Kapanmada Alternatif Bir Kaçış Önerisi

Nihayetinde her karakter para kazanma arzusuna sahip ve bu arzuyu kendi koşulları içinde gerçekleştirmeye çalışırken kendi benliğini ve kimliğini de yaratıyor. Bu dizide para güçlü bir motivasyon ama bu motivasyon salt para kazanmanın kendisiyle de sınırlı değil. Para kazanma yolu belli bir varoluş biçimine, herkes kendi korkularıyla başa çıkarken bireysel ve kültürel düzeyde güç üretmeye dönüşüyor. Tabii ki Kolay Para başka açılardan da ele alınabilir. Örneğin filmde çokça kullanılan İsveççe rap müziğin dili kendi başına bir yazı konusu olur.

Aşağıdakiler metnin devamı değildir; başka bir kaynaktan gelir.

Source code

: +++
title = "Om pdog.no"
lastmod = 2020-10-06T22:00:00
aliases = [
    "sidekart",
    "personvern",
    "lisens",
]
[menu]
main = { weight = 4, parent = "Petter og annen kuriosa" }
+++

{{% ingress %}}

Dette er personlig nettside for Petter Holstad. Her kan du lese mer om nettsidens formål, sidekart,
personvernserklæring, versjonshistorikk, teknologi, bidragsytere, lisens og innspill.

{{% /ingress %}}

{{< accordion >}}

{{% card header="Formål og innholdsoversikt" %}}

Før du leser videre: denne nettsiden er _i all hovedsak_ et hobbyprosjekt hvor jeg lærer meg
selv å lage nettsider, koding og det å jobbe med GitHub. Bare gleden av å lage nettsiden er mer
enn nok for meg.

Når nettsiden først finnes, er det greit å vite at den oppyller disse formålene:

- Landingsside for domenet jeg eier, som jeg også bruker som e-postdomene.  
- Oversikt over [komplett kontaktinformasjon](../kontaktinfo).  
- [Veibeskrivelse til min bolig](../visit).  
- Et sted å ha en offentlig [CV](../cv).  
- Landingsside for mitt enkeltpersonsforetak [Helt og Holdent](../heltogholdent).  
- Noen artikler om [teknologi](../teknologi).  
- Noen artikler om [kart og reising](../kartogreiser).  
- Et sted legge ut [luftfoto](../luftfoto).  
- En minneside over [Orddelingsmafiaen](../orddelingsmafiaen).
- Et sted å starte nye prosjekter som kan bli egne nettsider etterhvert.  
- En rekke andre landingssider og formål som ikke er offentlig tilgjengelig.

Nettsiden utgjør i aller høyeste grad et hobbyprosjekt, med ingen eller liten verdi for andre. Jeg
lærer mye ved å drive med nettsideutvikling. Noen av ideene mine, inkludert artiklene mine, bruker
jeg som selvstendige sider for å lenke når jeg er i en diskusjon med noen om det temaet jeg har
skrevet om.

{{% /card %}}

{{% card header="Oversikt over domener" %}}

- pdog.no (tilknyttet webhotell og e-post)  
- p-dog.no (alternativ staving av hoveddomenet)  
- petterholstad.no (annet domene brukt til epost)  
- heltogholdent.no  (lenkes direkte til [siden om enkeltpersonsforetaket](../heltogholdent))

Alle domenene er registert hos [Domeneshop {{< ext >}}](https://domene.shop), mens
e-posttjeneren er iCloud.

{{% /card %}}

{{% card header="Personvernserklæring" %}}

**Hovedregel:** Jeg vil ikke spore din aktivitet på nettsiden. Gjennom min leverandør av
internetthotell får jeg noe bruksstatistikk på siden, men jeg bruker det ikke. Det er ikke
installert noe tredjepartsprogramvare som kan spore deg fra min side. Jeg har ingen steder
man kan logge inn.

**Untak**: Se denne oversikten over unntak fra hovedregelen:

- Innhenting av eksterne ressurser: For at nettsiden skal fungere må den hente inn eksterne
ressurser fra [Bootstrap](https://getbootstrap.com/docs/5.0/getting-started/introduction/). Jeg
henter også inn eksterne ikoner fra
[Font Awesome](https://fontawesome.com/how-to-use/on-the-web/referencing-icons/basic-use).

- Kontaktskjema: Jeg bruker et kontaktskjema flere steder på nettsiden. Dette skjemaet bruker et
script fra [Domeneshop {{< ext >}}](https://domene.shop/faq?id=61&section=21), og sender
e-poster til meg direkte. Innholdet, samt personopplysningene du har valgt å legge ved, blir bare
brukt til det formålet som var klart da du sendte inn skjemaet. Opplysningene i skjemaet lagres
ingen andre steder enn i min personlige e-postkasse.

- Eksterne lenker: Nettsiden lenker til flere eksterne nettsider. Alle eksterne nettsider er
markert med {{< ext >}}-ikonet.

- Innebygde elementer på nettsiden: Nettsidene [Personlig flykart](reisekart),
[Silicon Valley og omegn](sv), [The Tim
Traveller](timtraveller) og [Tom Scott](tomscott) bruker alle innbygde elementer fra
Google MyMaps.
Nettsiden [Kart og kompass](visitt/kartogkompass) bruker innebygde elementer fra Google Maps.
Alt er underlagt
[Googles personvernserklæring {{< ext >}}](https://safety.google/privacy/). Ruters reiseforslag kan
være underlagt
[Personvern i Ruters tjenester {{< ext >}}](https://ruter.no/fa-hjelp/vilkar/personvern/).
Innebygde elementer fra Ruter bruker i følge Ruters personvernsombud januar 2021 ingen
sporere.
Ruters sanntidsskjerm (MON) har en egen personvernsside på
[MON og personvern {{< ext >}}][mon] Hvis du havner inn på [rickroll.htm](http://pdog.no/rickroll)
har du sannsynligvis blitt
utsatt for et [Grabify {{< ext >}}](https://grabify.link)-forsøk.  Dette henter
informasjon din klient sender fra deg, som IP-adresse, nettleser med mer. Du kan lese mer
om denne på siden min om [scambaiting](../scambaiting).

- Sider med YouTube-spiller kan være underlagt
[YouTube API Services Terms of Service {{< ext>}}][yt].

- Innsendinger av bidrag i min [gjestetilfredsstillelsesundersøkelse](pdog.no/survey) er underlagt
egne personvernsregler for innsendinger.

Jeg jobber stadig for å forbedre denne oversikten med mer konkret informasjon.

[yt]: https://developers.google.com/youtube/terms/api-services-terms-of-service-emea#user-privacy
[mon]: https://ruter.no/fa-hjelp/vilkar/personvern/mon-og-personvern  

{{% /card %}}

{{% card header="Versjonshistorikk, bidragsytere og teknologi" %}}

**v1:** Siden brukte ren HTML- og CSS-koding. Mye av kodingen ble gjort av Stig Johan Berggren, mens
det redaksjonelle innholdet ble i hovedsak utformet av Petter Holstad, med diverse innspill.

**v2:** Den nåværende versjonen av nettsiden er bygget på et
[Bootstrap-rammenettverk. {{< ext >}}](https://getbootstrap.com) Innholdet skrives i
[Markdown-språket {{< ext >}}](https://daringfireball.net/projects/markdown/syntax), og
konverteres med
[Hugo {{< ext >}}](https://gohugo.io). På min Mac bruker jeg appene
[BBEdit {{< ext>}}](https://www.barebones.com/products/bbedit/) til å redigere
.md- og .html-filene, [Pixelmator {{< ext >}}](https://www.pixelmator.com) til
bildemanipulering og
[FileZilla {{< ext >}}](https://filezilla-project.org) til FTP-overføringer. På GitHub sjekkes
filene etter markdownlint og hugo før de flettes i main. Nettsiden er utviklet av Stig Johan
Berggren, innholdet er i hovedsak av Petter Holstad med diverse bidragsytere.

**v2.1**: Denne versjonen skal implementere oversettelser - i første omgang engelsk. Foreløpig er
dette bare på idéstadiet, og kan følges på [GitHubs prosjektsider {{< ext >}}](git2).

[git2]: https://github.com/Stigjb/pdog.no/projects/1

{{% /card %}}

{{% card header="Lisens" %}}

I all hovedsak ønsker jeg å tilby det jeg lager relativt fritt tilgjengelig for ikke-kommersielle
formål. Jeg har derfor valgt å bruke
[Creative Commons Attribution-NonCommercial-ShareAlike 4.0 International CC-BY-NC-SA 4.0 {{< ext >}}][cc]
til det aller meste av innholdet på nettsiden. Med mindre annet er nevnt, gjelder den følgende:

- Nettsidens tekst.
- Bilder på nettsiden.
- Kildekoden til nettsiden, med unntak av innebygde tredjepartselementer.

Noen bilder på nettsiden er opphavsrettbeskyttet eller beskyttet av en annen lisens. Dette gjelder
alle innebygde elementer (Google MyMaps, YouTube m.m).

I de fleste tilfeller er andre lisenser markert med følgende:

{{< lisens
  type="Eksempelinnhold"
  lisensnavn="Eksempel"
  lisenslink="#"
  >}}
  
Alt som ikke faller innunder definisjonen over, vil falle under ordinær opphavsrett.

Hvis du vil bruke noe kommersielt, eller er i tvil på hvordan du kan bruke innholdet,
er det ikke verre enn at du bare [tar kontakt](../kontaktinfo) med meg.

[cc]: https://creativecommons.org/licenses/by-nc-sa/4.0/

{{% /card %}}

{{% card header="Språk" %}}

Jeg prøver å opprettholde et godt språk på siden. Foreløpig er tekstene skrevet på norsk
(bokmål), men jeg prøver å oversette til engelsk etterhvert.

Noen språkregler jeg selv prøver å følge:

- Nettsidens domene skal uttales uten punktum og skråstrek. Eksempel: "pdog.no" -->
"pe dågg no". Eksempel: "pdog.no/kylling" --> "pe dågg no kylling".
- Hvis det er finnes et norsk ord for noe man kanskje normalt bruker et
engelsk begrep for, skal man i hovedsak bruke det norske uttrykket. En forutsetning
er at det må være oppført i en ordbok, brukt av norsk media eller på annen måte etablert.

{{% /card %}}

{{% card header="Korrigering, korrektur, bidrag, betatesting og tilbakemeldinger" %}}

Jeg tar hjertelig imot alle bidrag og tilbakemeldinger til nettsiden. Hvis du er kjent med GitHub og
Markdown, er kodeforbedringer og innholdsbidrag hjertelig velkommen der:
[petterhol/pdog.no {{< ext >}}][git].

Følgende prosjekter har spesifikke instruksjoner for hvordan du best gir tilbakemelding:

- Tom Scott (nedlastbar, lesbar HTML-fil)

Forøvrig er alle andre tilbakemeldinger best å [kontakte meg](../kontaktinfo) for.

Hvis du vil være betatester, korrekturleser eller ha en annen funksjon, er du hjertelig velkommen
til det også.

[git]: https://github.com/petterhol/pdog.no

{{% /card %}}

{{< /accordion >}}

Bunun yanı sıra “hırgız”, “tamam,” “hadi bre”, “para” ve daha kulağa tanıdık gelebilecek pek çok kelimeyi ve ifadeyi diziyi dikkatli izleyenler fark edebilir. Bu nedenle izlemek isteyenlere tavsiyem, diziyi İsveççe orijinal dilinde ve diledikleri altyazı ile izlemeleridir. “Göçmen İsveççesi” ile dilin yeni bir hal aldığını, argo ve küfürlerin Türkçedekine benzer şekilde, acayip tamlamalarla alışılmadık imgeler yarattığını belirterek yetinmiş olayım bu yazıda. Ancak rap müzik meraklıları Spotify’da dizide kullanılan müziklerinin olduğu listelere ulaşabilir.

Kolay Para dikkatli bir gözle izlendiğinde farklı katmanları olan, gerilim, suç, aşk ve polisiye gibi görsel anlatı türlerini bir arada sunan bir dizi. Hikâyesindeki kimlik, göçmenlik, sınıf gibi büyük meseleleri işleyen ve 2000’lerden sonra yapılmış filmlerle de birlikte düşünülebilecek bir yönelime sahip. Öncesinde Lukas Moodysson Daima Lilya (2002) ile, Stieg Larsson’un Milenyum Üçlemesi’nden aynı adla uyarlanan filmleri (2009) ile –ki burada orijinal İsveç yapımından bahsediyorum, su katılmış Hollywood versiyonundan değil– ve Gabriela Pichler 2012 yapımı Äta Sova Dö (Eat Sleep Die) ile benzer konulara, farklı üsluplarla değinmişti. İsveç nasıl Instagram’daki manzara resimlerinden ibaret değilse, suçtan ve çetelerden de ibaret değil elbette. Mesele eğer başka dünyalara sığınmak ya da dijital kaçış ise, güya “kapanma”nın da olduğu bir zamanda Kolay Para kalburüstü bir dizi olarak İsveç özelinde hem alternatif ve alışılmadık bir kaçışa imkân tanıyor hem de özünde çok da farklı olmayan meseleler üzerinde düşünmeye teşvik ediyor izleyeni; dünyanın neresinde olursa olsun!